Frequency-based Distortions in Contextualized Word Embeddings
This addresses biases in NLP models that can lead to societal implications, such as difficulty in differentiating between regions, and is incremental in analyzing geometric characteristics.
The paper tackled the problem of how word frequency in pre-training data distorts similarity metrics in contextualized BERT embeddings, revealing that these distortions cause over- or under-estimation of semantic similarity compared to human judgments and persist across models like BERT-Multilingual.

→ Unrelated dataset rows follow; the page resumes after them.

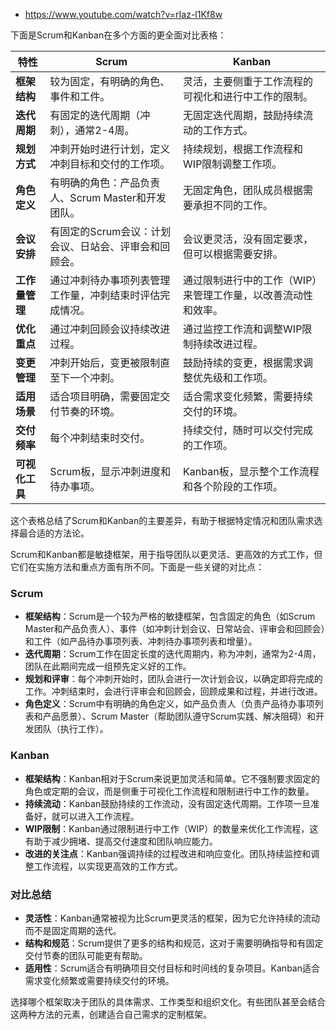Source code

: 

- https://www.youtube.com/watch?v=rIaz-l1Kf8w





下面是Scrum和Kanban在多个方面的更全面对比表格：

| 特性           | Scrum                                                    | Kanban                                                       |
| -------------- | -------------------------------------------------------- | ------------------------------------------------------------ |
| **框架结构**   | 较为固定，有明确的角色、事件和工件。                     | 灵活，主要侧重于工作流程的可视化和进行中工作的限制。         |
| **迭代周期**   | 有固定的迭代周期（冲刺），通常2-4周。                    | 无固定迭代周期，鼓励持续流动的工作方式。                     |
| **规划方式**   | 冲刺开始时进行计划，定义冲刺目标和交付的工作项。         | 持续规划，根据工作流程和WIP限制调整工作项。                  |
| **角色定义**   | 有明确的角色：产品负责人、Scrum Master和开发团队。       | 无固定角色，团队成员根据需要承担不同的工作。                 |
| **会议安排**   | 有固定的Scrum会议：计划会议、日站会、评审会和回顾会。    | 会议更灵活，没有固定要求，但可以根据需要安排。               |
| **工作量管理** | 通过冲刺待办事项列表管理工作量，冲刺结束时评估完成情况。 | 通过限制进行中的工作（WIP）来管理工作量，以改善流动性和效率。 |
| **优化重点**   | 通过冲刺回顾会议持续改进过程。                           | 通过监控工作流和调整WIP限制持续改进过程。                    |
| **变更管理**   | 冲刺开始后，变更被限制直至下一个冲刺。                   | 鼓励持续的变更，根据需求调整优先级和工作项。                 |
| **适用场景**   | 适合项目明确，需要固定交付节奏的环境。                   | 适合需求变化频繁，需要持续交付的环境。                       |
| **交付频率**   | 每个冲刺结束时交付。                                     | 持续交付，随时可以交付完成的工作项。                         |
| **可视化工具** | Scrum板，显示冲刺进度和待办事项。                        | Kanban板，显示整个工作流程和各个阶段的工作项。               |

这个表格总结了Scrum和Kanban的主要差异，有助于根据特定情况和团队需求选择最合适的方法论。





Scrum和Kanban都是敏捷框架，用于指导团队以更灵活、更高效的方式工作，但它们在实施方法和重点方面有所不同。下面是一些关键的对比点：

### Scrum

- **框架结构**：Scrum是一个较为严格的敏捷框架，包含固定的角色（如Scrum Master和产品负责人）、事件（如冲刺计划会议、日常站会、评审会和回顾会）和工件（如产品待办事项列表、冲刺待办事项列表和增量）。
- **迭代周期**：Scrum工作在固定长度的迭代周期内，称为冲刺，通常为2-4周，团队在此期间完成一组预先定义好的工作。
- **规划和评审**：每个冲刺开始时，团队会进行一次计划会议，以确定即将完成的工作。冲刺结束时，会进行评审会和回顾会，回顾成果和过程，并进行改进。
- **角色定义**：Scrum中有明确的角色定义，如产品负责人（负责产品待办事项列表和产品愿景）、Scrum Master（帮助团队遵守Scrum实践、解决阻碍）和开发团队（执行工作）。

### Kanban

- **框架结构**：Kanban相对于Scrum来说更加灵活和简单。它不强制要求固定的角色或定期的会议，而是侧重于可视化工作流程和限制进行中工作的数量。
- **持续流动**：Kanban鼓励持续的工作流动，没有固定迭代周期。工作项一旦准备好，就可以进入工作流程。
- **WIP限制**：Kanban通过限制进行中工作（WIP）的数量来优化工作流程，这有助于减少拥堵、提高交付速度和团队响应能力。
- **改进的关注点**：Kanban强调持续的过程改进和响应变化。团队持续监控和调整工作流程，以实现更高效的工作方式。

### 对比总结

- **灵活性**：Kanban通常被视为比Scrum更灵活的框架，因为它允许持续的流动而不是固定周期的迭代。
- **结构和规范**：Scrum提供了更多的结构和规范，这对于需要明确指导和有固定交付节奏的团队可能更有帮助。
- **适用性**：Scrum适合有明确项目交付目标和时间线的复杂项目。Kanban适合需求变化频繁或需要持续交付的环境。

选择哪个框架取决于团队的具体需求、工作类型和组织文化。有些团队甚至会结合这两种方法的元素，创建适合自己需求的定制框架。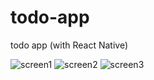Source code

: # todo-app
todo app (with React Native)

![screen1](https://ibb.co/0fZbp4h)
![screen2](https://ibb.co/0cd9p0r)
![screen3](https://ibb.co/gtCtpWk)

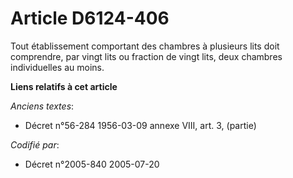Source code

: # Article D6124-406

Tout établissement comportant des chambres à plusieurs lits doit comprendre, par vingt lits ou fraction de vingt lits, deux
chambres individuelles au moins.

**Liens relatifs à cet article**

_Anciens textes_:

  - Décret n°56-284 1956-03-09 annexe VIII, art. 3, (partie)

_Codifié par_:

  - Décret n°2005-840 2005-07-20
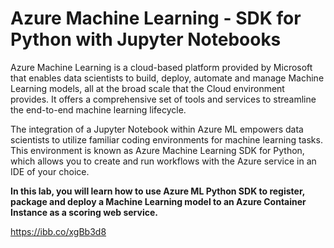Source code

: # Azure Machine Learning - SDK for Python with Jupyter Notebooks

Azure Machine Learning is a cloud-based platform provided by Microsoft that enables data scientists to build, deploy, automate and manage Machine Learning models, all at the broad scale that the Cloud environment provides. It offers a comprehensive set of tools and services to streamline the end-to-end machine learning lifecycle.


The integration of a Jupyter Notebook within Azure ML empowers data scientists to utilize familiar coding environments for machine learning tasks. This environment is known as Azure Machine Learning SDK for Python, which allows you to create and run workflows with the Azure service in an IDE of your choice.

**In this lab, you will learn how to use Azure ML Python SDK to register, package and deploy a Machine Learning model to an Azure Container Instance as a scoring web service.**


https://ibb.co/xgBb3d8







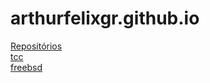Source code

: # arthurfelixgr.github.io

<a href="https://github.com/arthurfelixgr/" target="_blank">Repositórios</a>  
<a href="https://arthurfelixgr.github.io/tcc/" target="_blank">tcc</a>  
<a href="https://arthurfelixgr.github.io/freebsd/" target="_blank">freebsd</a>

How does word frequency in pre-training data affect the behavior of similarity metrics in contextualized BERT embeddings? Are there systematic ways in which some word relationships are exaggerated or understated? In this work, we explore the geometric characteristics of contextualized word embeddings with two novel tools: (1) an identity probe that predicts the identity of a word using its embedding; (2) the minimal bounding sphere for a word's contextualized representations. Our results reveal that words of high and low frequency differ significantly with respect to their representational geometry. Such differences introduce distortions: when compared to human judgments, point estimates of embedding similarity (e.g., cosine similarity) can over- or under-estimate the semantic similarity of two words, depending on the frequency of those words in the training data. This has downstream societal implications: BERT-Base has more trouble differentiating between South American and African countries than North American and European ones. We find that these distortions persist when using BERT-Multilingual, suggesting that they cannot be easily fixed with additional data, which in turn introduces new distortions.